The lines you return should be those containing the string "housing", taken from the data below.
(Records for the task Opens)
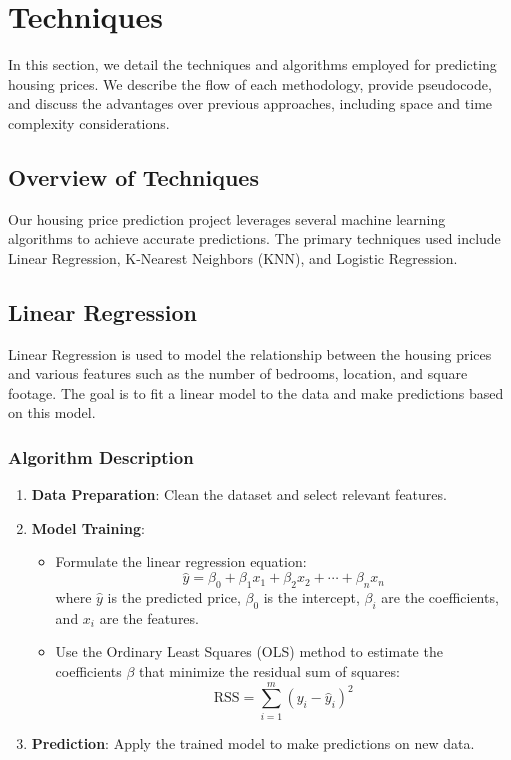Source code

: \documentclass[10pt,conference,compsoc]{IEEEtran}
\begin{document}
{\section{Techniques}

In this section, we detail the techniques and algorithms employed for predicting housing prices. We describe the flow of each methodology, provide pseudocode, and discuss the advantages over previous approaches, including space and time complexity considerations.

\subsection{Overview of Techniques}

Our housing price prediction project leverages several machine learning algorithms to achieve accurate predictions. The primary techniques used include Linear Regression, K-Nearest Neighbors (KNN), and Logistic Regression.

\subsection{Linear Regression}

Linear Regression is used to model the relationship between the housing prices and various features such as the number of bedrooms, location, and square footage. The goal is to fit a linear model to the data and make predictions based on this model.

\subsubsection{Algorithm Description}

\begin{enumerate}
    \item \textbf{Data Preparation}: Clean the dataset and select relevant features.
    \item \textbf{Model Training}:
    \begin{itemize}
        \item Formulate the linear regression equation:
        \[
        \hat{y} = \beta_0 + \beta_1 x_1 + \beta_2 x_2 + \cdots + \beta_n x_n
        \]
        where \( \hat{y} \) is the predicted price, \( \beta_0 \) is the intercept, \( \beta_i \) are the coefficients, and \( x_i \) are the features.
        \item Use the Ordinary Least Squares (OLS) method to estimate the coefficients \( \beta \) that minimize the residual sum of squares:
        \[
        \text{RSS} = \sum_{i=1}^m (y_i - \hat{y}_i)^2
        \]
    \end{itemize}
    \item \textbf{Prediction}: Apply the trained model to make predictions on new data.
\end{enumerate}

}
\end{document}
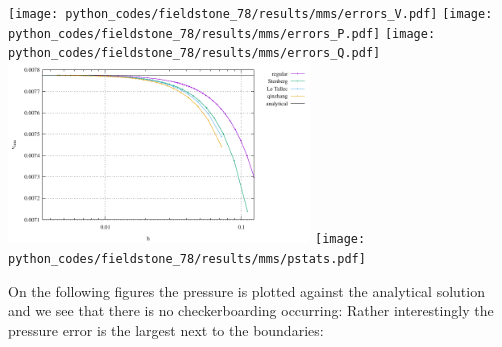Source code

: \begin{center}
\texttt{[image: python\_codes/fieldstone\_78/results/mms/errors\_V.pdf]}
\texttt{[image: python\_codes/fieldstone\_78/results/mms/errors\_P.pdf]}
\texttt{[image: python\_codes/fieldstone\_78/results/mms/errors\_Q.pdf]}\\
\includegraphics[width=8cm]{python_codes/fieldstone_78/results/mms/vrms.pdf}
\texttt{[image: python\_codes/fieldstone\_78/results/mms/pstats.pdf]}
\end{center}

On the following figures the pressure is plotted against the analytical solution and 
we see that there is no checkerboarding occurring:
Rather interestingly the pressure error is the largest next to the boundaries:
(Records for the task Closes)
Reply:
In this section, we detail the techniques and algorithms employed for predicting housing prices. We describe the flow of each methodology, provide pseudocode, and discuss the advantages over previous approaches, including space and time complexity considerations.
Our housing price prediction project leverages several machine learning algorithms to achieve accurate predictions. The primary techniques used include Linear Regression, K-Nearest Neighbors (KNN), and Logistic Regression.
Linear Regression is used to model the relationship between the housing prices and various features such as the number of bedrooms, location, and square footage. The goal is to fit a linear model to the data and make predictions based on this model.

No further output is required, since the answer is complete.